(Plain-text document sources)

====

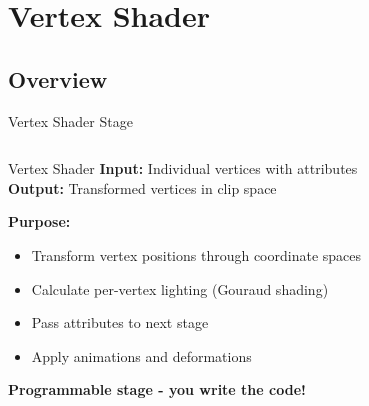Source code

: \section{Vertex Shader}

\subsection{Overview}
\begin{frame}{Vertex Shader Stage}
  \small
  \begin{columns}
    \begin{column}{0.6\textwidth}
      \begin{raybox}{Vertex Shader}
        \textbf{Input:} Individual vertices with attributes \\
        \textbf{Output:} Transformed vertices in clip space

        \vspace{0.3cm}
        \textbf{Purpose:}
        \begin{itemize}
          \item Transform vertex positions through coordinate spaces
          \item Calculate per-vertex lighting (Gouraud shading)
          \item Pass attributes to next stage
          \item Apply animations and deformations
        \end{itemize}

        \vspace{0.2cm}
        \textcolor{PrimaryColor}{\textbf{Programmable stage - you write the code!}}
      \end{raybox}
    \end{column}
    \begin{column}{0.4\textwidth}
\end{column}
\end{columns}
\end{frame}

====

— Task requirements —
Set down the data above word for word, leaving every picture out.

— Response to this exercise —
Source code

: \section{Vertex Shader}

\subsection{Overview}
\begin{frame}{Vertex Shader Stage}
  \small
  \begin{columns}
    \begin{column}{0.6\textwidth}
      \begin{raybox}{Vertex Shader}
        \textbf{Input:} Individual vertices with attributes \\
        \textbf{Output:} Transformed vertices in clip space

        \vspace{0.3cm}
        \textbf{Purpose:}
        \begin{itemize}
          \item Transform vertex positions through coordinate spaces
          \item Calculate per-vertex lighting (Gouraud shading)
          \item Pass attributes to next stage
          \item Apply animations and deformations
        \end{itemize}

        \vspace{0.2cm}
        \textcolor{PrimaryColor}{\textbf{Programmable stage - you write the code!}}
      \end{raybox}
    \end{column}
    \begin{column}{0.4\textwidth}
\end{column}
\end{columns}
\end{frame}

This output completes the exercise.